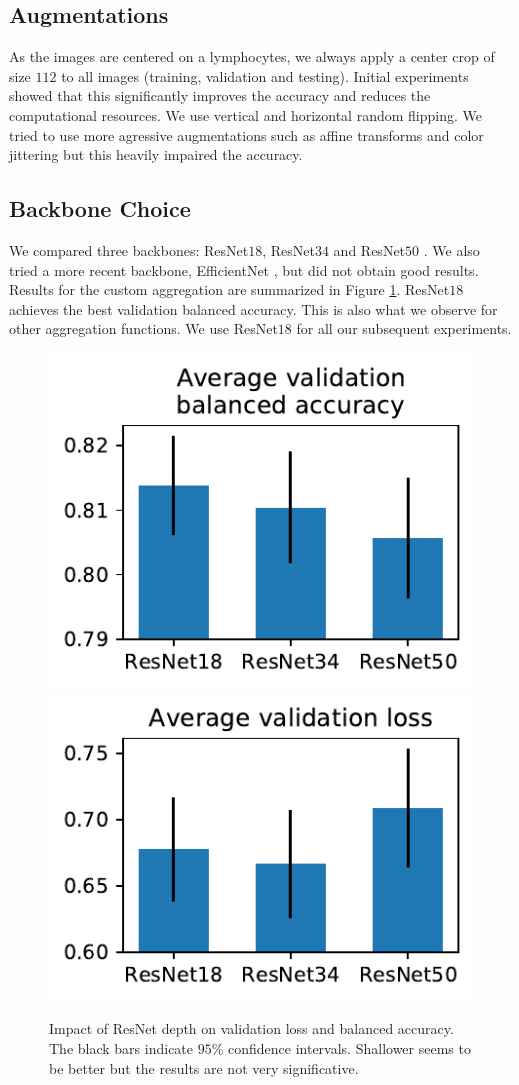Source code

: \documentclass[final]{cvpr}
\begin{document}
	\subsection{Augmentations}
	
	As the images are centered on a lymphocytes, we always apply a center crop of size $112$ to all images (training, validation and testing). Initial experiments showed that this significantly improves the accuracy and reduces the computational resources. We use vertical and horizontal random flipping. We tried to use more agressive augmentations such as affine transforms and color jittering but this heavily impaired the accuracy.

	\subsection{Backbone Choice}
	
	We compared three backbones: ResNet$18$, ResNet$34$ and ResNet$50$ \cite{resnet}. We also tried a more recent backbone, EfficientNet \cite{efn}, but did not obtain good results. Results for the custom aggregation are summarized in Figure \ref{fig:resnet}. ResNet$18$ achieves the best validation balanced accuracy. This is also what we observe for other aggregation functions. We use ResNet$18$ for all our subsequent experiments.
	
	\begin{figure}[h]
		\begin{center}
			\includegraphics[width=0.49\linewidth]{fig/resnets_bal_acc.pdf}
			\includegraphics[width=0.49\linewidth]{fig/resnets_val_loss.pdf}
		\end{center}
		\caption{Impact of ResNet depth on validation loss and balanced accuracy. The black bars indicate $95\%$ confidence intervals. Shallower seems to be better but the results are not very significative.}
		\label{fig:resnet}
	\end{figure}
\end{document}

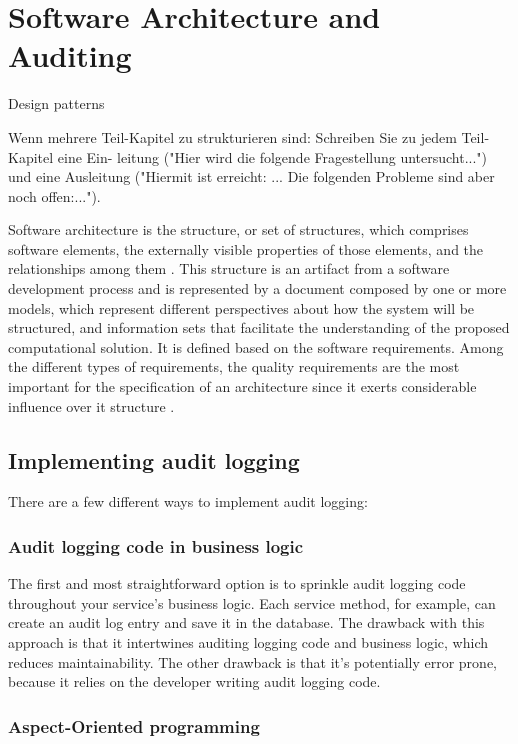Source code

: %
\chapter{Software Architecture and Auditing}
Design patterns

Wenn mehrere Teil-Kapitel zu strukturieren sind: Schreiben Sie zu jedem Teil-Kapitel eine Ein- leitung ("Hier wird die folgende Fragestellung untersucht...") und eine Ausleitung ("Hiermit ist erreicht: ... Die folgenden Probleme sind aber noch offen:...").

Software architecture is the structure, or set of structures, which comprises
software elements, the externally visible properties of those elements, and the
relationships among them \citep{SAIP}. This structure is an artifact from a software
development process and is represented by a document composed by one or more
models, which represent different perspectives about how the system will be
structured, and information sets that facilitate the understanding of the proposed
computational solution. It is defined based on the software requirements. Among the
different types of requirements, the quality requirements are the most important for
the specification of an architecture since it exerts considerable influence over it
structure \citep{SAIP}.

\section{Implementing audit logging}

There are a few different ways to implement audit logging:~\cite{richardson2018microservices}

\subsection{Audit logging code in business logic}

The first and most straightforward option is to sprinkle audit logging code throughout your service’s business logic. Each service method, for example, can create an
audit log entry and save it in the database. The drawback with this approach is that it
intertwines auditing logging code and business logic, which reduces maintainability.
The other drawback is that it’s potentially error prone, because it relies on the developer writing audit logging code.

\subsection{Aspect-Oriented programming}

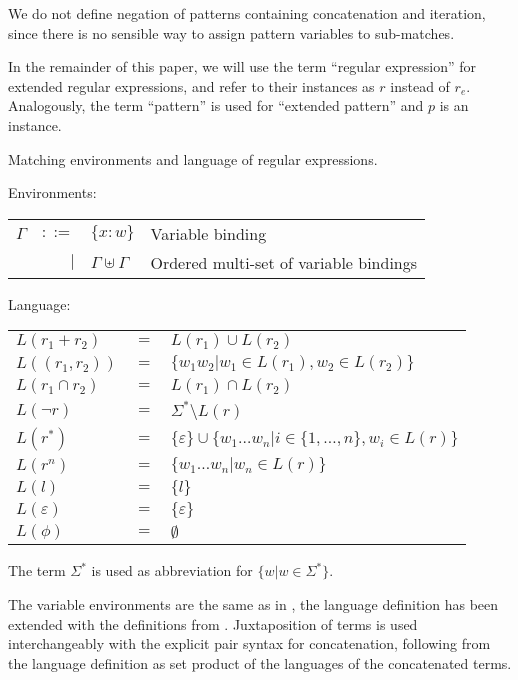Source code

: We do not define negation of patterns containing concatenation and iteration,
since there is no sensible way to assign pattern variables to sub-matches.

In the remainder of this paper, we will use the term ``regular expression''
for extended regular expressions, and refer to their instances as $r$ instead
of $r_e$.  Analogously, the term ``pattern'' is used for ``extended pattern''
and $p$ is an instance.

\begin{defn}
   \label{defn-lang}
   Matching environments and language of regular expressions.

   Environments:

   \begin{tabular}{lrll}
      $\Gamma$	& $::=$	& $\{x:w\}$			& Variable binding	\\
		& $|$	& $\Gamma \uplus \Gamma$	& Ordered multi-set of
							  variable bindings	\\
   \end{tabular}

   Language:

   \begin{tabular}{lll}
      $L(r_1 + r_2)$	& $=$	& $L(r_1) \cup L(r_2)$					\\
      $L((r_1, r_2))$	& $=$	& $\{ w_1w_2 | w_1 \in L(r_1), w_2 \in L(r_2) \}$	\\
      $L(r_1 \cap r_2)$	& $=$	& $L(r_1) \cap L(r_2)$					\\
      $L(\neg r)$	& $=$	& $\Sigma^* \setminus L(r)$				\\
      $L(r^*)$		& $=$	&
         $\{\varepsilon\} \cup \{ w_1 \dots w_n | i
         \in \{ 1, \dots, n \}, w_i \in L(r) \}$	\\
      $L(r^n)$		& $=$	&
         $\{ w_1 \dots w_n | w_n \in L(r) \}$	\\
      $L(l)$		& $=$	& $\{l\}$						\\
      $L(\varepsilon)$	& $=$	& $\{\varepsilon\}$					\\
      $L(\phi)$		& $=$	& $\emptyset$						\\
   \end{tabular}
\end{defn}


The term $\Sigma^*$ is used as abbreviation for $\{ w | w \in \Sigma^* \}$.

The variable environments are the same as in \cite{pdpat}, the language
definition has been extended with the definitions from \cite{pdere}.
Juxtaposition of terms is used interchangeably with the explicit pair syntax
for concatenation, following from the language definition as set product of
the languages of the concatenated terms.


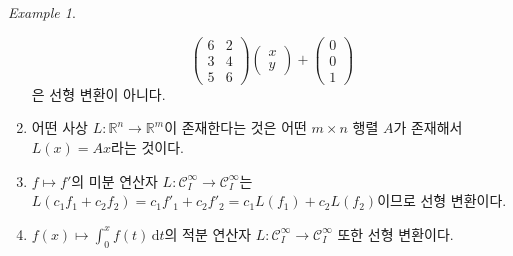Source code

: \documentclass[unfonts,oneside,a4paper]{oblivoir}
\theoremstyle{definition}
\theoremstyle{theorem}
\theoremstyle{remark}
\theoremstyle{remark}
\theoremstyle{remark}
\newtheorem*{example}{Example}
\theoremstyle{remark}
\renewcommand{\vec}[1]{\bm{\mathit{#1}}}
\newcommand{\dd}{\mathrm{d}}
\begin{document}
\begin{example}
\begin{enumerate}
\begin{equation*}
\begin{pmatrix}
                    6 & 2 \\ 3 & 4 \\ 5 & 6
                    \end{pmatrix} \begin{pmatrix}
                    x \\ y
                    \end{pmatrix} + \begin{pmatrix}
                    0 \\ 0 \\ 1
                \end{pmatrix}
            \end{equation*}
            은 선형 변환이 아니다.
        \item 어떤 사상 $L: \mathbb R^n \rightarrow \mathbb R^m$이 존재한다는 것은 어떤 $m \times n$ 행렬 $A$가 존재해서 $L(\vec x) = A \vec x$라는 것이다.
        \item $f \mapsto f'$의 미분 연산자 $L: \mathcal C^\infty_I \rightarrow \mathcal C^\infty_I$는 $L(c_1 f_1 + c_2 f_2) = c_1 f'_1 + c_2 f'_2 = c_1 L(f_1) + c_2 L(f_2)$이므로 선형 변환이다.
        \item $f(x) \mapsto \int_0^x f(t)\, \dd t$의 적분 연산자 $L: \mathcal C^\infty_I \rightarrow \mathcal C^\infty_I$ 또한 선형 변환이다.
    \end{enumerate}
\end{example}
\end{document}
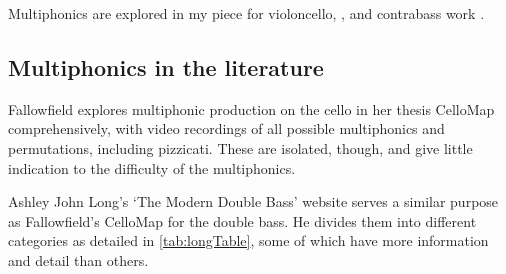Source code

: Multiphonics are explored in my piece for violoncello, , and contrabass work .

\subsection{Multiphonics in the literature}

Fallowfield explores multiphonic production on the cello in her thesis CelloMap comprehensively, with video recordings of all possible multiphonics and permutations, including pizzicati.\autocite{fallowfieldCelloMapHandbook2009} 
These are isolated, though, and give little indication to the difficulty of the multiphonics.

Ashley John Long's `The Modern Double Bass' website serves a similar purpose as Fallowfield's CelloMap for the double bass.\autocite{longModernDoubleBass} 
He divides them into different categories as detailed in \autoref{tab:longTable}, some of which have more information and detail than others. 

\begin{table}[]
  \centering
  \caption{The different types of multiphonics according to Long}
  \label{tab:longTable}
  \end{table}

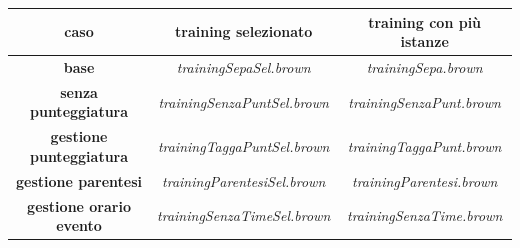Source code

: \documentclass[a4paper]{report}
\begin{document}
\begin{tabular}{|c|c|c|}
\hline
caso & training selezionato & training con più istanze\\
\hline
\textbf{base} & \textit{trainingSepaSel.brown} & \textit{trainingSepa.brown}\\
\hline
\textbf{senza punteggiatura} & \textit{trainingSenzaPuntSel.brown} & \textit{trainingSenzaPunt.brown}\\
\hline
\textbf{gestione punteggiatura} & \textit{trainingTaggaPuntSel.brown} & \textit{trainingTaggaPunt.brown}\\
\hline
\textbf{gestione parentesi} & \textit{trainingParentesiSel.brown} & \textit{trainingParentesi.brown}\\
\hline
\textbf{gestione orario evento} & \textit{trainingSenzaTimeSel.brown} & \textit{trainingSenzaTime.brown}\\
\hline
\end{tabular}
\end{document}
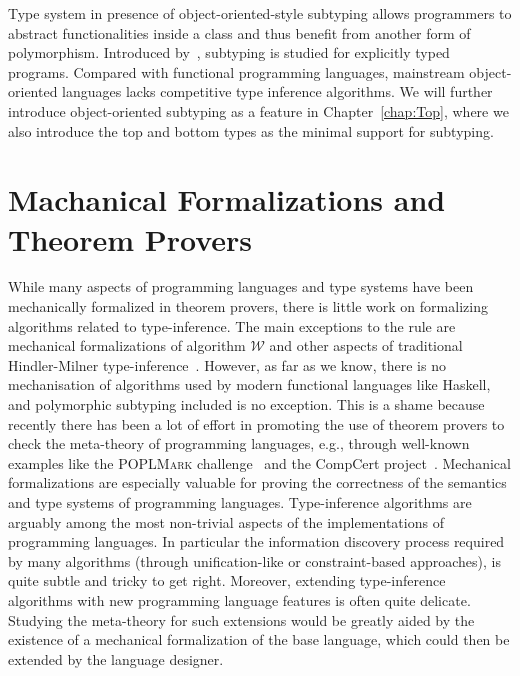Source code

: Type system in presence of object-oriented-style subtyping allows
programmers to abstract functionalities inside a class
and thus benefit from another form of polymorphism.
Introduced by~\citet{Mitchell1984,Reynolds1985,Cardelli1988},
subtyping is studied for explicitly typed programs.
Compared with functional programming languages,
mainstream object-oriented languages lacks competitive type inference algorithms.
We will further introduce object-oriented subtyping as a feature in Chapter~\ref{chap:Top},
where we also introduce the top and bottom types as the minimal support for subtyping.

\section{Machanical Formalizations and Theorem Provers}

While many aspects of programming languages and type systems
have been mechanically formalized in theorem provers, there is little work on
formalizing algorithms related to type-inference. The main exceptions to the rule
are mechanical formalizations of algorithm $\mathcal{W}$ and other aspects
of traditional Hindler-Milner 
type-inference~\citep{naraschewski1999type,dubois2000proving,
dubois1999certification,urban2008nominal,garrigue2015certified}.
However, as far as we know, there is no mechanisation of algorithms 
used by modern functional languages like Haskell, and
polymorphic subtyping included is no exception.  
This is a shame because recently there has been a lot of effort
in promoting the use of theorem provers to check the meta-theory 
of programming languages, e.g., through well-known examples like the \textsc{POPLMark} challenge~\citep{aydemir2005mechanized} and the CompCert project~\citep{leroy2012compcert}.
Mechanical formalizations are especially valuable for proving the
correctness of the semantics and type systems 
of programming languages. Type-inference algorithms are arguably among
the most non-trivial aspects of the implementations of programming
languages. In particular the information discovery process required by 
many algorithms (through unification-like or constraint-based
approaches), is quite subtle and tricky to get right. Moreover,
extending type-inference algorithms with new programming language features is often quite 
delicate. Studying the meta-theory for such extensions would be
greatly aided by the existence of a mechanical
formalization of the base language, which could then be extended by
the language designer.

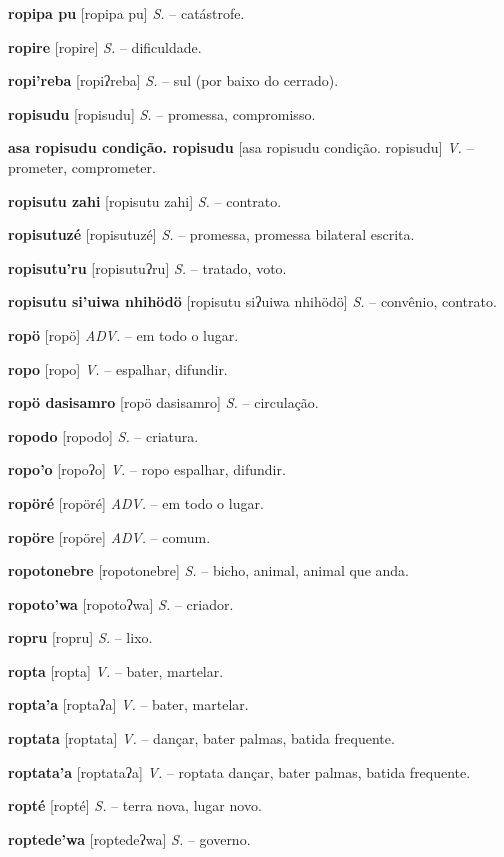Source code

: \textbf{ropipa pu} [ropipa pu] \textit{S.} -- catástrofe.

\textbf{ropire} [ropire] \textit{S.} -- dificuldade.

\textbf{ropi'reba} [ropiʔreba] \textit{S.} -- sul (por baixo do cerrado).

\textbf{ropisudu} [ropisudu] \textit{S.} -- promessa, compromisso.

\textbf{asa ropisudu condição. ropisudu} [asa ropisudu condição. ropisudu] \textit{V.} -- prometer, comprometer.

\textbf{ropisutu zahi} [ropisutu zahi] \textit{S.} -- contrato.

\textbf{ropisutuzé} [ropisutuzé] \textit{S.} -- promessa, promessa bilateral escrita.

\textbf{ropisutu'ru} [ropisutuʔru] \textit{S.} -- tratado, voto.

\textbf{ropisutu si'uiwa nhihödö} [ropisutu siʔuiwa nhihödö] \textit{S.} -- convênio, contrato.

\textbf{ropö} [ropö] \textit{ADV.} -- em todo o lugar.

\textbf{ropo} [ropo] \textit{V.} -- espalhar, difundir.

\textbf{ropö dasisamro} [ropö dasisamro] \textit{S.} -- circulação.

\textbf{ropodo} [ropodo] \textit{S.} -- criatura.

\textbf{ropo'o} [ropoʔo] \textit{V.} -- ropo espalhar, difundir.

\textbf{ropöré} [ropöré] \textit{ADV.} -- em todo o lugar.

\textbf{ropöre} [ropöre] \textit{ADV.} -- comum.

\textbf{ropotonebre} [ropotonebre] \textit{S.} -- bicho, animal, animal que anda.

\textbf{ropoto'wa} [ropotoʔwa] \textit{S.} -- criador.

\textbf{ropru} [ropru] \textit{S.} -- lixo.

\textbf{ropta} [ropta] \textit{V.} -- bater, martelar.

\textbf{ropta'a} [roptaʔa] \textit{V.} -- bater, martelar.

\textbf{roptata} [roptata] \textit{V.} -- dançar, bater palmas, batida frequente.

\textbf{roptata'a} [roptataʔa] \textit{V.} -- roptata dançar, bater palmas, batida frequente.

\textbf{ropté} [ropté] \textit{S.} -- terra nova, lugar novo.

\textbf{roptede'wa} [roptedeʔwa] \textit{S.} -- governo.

------

▶ [TRY IT] Write out word for word the lines of the listing above from the line with "the specification of" to the line with "since there is", taking in both of those lines but no pictures.

▶ [REPLY TO THE TASK]
the specification of an architecture since it exerts considerable influence over it
structure \citep{SAIP}.

\section{Implementing audit logging}

There are a few different ways to implement audit logging:~\cite{richardson2018microservices}

\subsection{Audit logging code in business logic}

The first and most straightforward option is to sprinkle audit logging code throughout your service’s business logic. Each service method, for example, can create an
audit log entry and save it in the database. The drawback with this approach is that it
intertwines auditing logging code and business logic, which reduces maintainability.
The other drawback is that it’s potentially error prone, because it relies on the developer writing audit logging code.

\subsection{Aspect-Oriented programming}

Source code

: We do not define negation of patterns containing concatenation and iteration,
since there is no sensible way to assign pattern variables to sub-matches.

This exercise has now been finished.